▶ Task requirements:
All of the records below must be output exactly, with no pictures carried over.

▶ Given records:
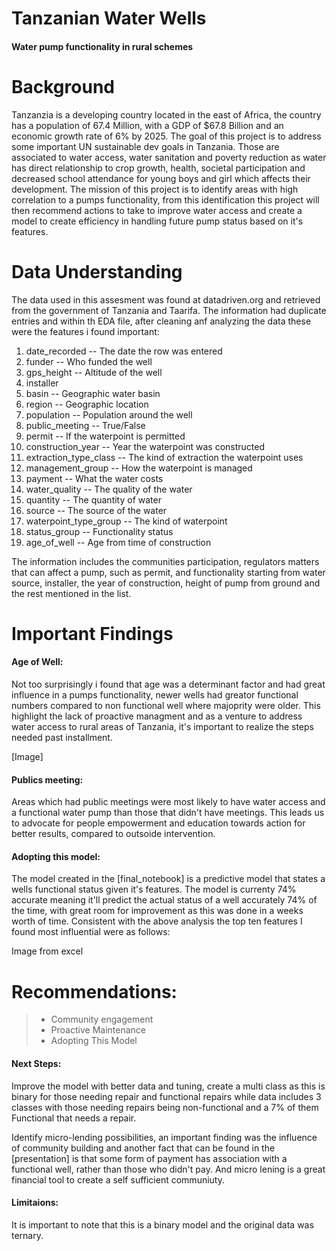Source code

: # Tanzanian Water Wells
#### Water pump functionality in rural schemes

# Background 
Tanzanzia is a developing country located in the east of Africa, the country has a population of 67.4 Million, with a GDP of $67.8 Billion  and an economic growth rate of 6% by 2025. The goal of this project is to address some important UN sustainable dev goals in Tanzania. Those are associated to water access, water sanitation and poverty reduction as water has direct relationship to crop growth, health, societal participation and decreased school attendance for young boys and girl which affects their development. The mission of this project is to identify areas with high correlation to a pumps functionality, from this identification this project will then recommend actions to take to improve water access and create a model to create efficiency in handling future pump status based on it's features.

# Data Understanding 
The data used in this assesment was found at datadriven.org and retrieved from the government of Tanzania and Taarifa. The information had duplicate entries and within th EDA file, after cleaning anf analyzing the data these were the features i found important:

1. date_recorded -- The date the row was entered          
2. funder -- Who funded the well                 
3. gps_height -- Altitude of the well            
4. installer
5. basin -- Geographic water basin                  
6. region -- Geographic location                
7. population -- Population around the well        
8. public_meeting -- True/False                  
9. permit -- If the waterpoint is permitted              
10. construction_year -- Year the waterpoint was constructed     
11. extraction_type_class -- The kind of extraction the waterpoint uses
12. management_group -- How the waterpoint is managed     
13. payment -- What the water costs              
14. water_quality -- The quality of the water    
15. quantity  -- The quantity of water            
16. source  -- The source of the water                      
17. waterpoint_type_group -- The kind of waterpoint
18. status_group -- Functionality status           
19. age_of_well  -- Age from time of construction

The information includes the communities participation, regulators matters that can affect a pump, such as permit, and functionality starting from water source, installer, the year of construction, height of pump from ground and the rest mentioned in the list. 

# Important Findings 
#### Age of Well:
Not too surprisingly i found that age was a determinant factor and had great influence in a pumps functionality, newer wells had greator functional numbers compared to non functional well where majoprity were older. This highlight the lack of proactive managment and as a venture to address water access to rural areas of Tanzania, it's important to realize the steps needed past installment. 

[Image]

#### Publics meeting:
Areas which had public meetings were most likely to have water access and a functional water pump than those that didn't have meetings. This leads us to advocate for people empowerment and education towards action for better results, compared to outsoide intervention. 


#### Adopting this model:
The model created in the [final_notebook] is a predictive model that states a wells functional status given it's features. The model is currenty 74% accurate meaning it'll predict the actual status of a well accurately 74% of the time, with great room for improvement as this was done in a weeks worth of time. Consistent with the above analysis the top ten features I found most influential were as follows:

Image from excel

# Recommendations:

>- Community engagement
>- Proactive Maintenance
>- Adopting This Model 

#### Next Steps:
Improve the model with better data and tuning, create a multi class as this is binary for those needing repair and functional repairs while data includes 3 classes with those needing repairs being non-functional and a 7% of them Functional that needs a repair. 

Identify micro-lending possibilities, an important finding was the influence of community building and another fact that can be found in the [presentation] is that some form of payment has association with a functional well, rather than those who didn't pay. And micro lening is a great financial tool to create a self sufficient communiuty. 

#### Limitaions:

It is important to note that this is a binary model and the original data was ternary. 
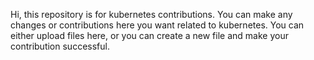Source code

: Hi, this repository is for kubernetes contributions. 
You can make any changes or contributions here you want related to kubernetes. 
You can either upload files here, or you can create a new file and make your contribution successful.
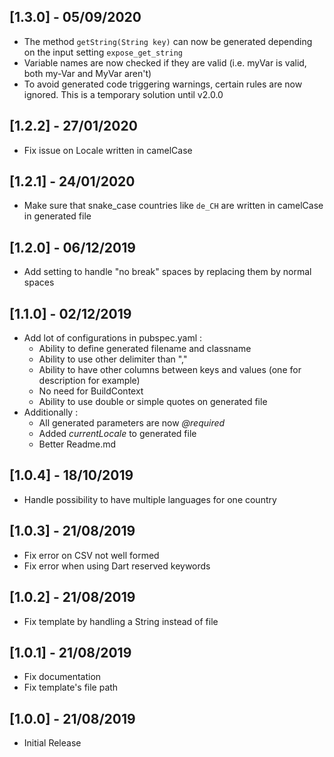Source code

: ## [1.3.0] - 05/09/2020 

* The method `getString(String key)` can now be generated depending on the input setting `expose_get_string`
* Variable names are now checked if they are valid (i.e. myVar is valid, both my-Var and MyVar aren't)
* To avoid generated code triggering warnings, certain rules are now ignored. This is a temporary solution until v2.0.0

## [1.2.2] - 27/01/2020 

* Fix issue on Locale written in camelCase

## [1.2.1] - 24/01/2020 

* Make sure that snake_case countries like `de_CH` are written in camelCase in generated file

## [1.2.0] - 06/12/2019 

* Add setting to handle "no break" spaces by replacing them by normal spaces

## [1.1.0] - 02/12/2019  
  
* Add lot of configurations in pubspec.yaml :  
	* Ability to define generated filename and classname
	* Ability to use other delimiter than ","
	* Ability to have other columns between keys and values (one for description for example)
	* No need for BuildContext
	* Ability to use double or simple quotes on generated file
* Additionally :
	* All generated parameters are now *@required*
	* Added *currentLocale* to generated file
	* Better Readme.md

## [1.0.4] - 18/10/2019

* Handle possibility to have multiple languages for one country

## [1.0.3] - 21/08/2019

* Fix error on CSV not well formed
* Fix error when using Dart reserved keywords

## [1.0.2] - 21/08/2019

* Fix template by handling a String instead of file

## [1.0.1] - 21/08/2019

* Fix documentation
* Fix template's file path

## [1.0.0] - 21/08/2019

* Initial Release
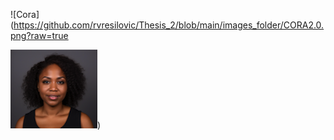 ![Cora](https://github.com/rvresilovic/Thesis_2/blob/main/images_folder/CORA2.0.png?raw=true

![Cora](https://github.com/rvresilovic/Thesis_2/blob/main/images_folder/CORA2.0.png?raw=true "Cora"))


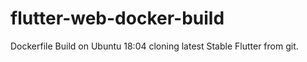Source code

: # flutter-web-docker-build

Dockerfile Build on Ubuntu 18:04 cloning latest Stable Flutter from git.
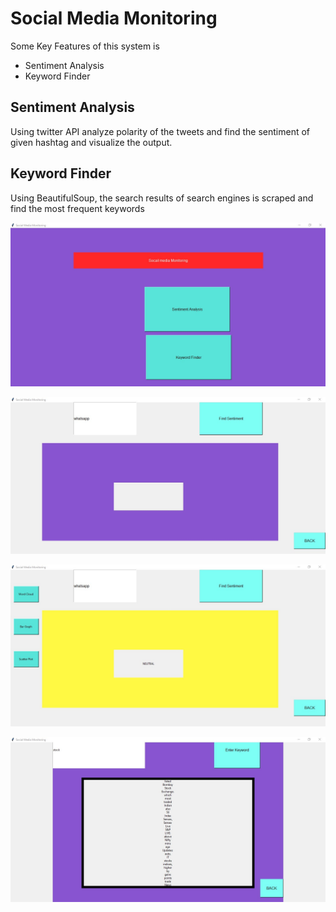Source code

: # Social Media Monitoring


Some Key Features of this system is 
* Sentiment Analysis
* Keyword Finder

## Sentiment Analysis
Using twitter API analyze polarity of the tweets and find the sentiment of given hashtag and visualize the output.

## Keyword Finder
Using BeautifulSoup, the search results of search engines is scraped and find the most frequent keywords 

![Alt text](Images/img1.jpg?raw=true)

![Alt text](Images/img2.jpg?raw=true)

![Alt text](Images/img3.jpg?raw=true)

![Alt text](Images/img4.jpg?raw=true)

▶ Completed task:
Source code

: # Tanzanian Water Wells
#### Water pump functionality in rural schemes

# Background 
Tanzanzia is a developing country located in the east of Africa, the country has a population of 67.4 Million, with a GDP of $67.8 Billion  and an economic growth rate of 6% by 2025. The goal of this project is to address some important UN sustainable dev goals in Tanzania. Those are associated to water access, water sanitation and poverty reduction as water has direct relationship to crop growth, health, societal participation and decreased school attendance for young boys and girl which affects their development. The mission of this project is to identify areas with high correlation to a pumps functionality, from this identification this project will then recommend actions to take to improve water access and create a model to create efficiency in handling future pump status based on it's features.

# Data Understanding 
The data used in this assesment was found at datadriven.org and retrieved from the government of Tanzania and Taarifa. The information had duplicate entries and within th EDA file, after cleaning anf analyzing the data these were the features i found important:

1. date_recorded -- The date the row was entered          
2. funder -- Who funded the well                 
3. gps_height -- Altitude of the well            
4. installer
5. basin -- Geographic water basin                  
6. region -- Geographic location                
7. population -- Population around the well        
8. public_meeting -- True/False                  
9. permit -- If the waterpoint is permitted              
10. construction_year -- Year the waterpoint was constructed     
11. extraction_type_class -- The kind of extraction the waterpoint uses
12. management_group -- How the waterpoint is managed     
13. payment -- What the water costs              
14. water_quality -- The quality of the water    
15. quantity  -- The quantity of water            
16. source  -- The source of the water                      
17. waterpoint_type_group -- The kind of waterpoint
18. status_group -- Functionality status           
19. age_of_well  -- Age from time of construction

The information includes the communities participation, regulators matters that can affect a pump, such as permit, and functionality starting from water source, installer, the year of construction, height of pump from ground and the rest mentioned in the list. 

# Important Findings 
#### Age of Well:
Not too surprisingly i found that age was a determinant factor and had great influence in a pumps functionality, newer wells had greator functional numbers compared to non functional well where majoprity were older. This highlight the lack of proactive managment and as a venture to address water access to rural areas of Tanzania, it's important to realize the steps needed past installment. 

[Image]

#### Publics meeting:
Areas which had public meetings were most likely to have water access and a functional water pump than those that didn't have meetings. This leads us to advocate for people empowerment and education towards action for better results, compared to outsoide intervention. 


#### Adopting this model:
The model created in the [final_notebook] is a predictive model that states a wells functional status given it's features. The model is currenty 74% accurate meaning it'll predict the actual status of a well accurately 74% of the time, with great room for improvement as this was done in a weeks worth of time. Consistent with the above analysis the top ten features I found most influential were as follows:

Image from excel

# Recommendations:

>- Community engagement
>- Proactive Maintenance
>- Adopting This Model 

#### Next Steps:
Improve the model with better data and tuning, create a multi class as this is binary for those needing repair and functional repairs while data includes 3 classes with those needing repairs being non-functional and a 7% of them Functional that needs a repair. 

Identify micro-lending possibilities, an important finding was the influence of community building and another fact that can be found in the [presentation] is that some form of payment has association with a functional well, rather than those who didn't pay. And micro lening is a great financial tool to create a self sufficient communiuty. 

#### Limitaions:

It is important to note that this is a binary model and the original data was ternary. 
Source code

: Hi, this repository is for kubernetes contributions. 
You can make any changes or contributions here you want related to kubernetes. 
You can either upload files here, or you can create a new file and make your contribution successful.
Source code

: ## [1.3.0] - 05/09/2020 

* The method `getString(String key)` can now be generated depending on the input setting `expose_get_string`
* Variable names are now checked if they are valid (i.e. myVar is valid, both my-Var and MyVar aren't)
* To avoid generated code triggering warnings, certain rules are now ignored. This is a temporary solution until v2.0.0

## [1.2.2] - 27/01/2020 

* Fix issue on Locale written in camelCase

## [1.2.1] - 24/01/2020 

* Make sure that snake_case countries like `de_CH` are written in camelCase in generated file

## [1.2.0] - 06/12/2019 

* Add setting to handle "no break" spaces by replacing them by normal spaces

## [1.1.0] - 02/12/2019  
  
* Add lot of configurations in pubspec.yaml :  
	* Ability to define generated filename and classname
	* Ability to use other delimiter than ","
	* Ability to have other columns between keys and values (one for description for example)
	* No need for BuildContext
	* Ability to use double or simple quotes on generated file
* Additionally :
	* All generated parameters are now *@required*
	* Added *currentLocale* to generated file
	* Better Readme.md

## [1.0.4] - 18/10/2019

* Handle possibility to have multiple languages for one country

## [1.0.3] - 21/08/2019

* Fix error on CSV not well formed
* Fix error when using Dart reserved keywords

## [1.0.2] - 21/08/2019

* Fix template by handling a String instead of file

## [1.0.1] - 21/08/2019

* Fix documentation
* Fix template's file path

## [1.0.0] - 21/08/2019

* Initial Release
 ![Cora](https://github.com/rvresilovic/Thesis_2/blob/main/images_folder/CORA2.0.png?raw=true

![Cora](https://github.com/rvresilovic/Thesis_2/blob/main/images_folder/CORA2.0.png?raw=true "Cora"))


Source code

: # flutter-web-docker-build

Dockerfile Build on Ubuntu 18:04 cloning latest Stable Flutter from git.
Source code

: # Social Media Monitoring


Some Key Features of this system is 
* Sentiment Analysis
* Keyword Finder

## Sentiment Analysis
Using twitter API analyze polarity of the tweets and find the sentiment of given hashtag and visualize the output.

## Keyword Finder
Using BeautifulSoup, the search results of search engines is scraped and find the most frequent keywords 

![Alt text](Images/img1.jpg?raw=true)

![Alt text](Images/img2.jpg?raw=true)

![Alt text](Images/img3.jpg?raw=true)

![Alt text](Images/img4.jpg?raw=true)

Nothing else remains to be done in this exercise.